◆ **Input data**:
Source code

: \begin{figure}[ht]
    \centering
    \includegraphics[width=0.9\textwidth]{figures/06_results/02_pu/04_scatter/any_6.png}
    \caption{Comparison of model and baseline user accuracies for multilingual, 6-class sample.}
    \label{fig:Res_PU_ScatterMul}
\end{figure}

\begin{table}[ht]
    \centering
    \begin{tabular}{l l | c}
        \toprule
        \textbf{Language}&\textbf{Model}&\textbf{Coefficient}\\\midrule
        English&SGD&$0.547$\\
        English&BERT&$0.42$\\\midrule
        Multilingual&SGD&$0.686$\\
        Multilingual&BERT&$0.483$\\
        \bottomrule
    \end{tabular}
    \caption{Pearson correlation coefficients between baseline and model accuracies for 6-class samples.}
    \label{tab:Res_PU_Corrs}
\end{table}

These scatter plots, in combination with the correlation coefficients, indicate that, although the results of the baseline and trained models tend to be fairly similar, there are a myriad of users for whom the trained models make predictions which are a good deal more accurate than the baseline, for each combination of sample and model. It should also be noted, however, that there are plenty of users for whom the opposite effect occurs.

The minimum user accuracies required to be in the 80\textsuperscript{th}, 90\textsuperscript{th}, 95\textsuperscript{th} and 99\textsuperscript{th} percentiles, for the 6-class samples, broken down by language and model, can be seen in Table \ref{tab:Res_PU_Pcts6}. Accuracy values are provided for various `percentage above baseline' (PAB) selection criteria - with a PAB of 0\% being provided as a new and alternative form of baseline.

◆ **Work to complete**: Take the material above and return all of it exactly.

◆ **Task result**:
Source code

: \begin{figure}[ht]
    \centering
    \includegraphics[width=0.9\textwidth]{figures/06_results/02_pu/04_scatter/any_6.png}
    \caption{Comparison of model and baseline user accuracies for multilingual, 6-class sample.}
    \label{fig:Res_PU_ScatterMul}
\end{figure}

\begin{table}[ht]
    \centering
    \begin{tabular}{l l | c}
        \toprule
        \textbf{Language}&\textbf{Model}&\textbf{Coefficient}\\\midrule
        English&SGD&$0.547$\\
        English&BERT&$0.42$\\\midrule
        Multilingual&SGD&$0.686$\\
        Multilingual&BERT&$0.483$\\
        \bottomrule
    \end{tabular}
    \caption{Pearson correlation coefficients between baseline and model accuracies for 6-class samples.}
    \label{tab:Res_PU_Corrs}
\end{table}

These scatter plots, in combination with the correlation coefficients, indicate that, although the results of the baseline and trained models tend to be fairly similar, there are a myriad of users for whom the trained models make predictions which are a good deal more accurate than the baseline, for each combination of sample and model. It should also be noted, however, that there are plenty of users for whom the opposite effect occurs.

The minimum user accuracies required to be in the 80\textsuperscript{th}, 90\textsuperscript{th}, 95\textsuperscript{th} and 99\textsuperscript{th} percentiles, for the 6-class samples, broken down by language and model, can be seen in Table \ref{tab:Res_PU_Pcts6}. Accuracy values are provided for various `percentage above baseline' (PAB) selection criteria - with a PAB of 0\% being provided as a new and alternative form of baseline.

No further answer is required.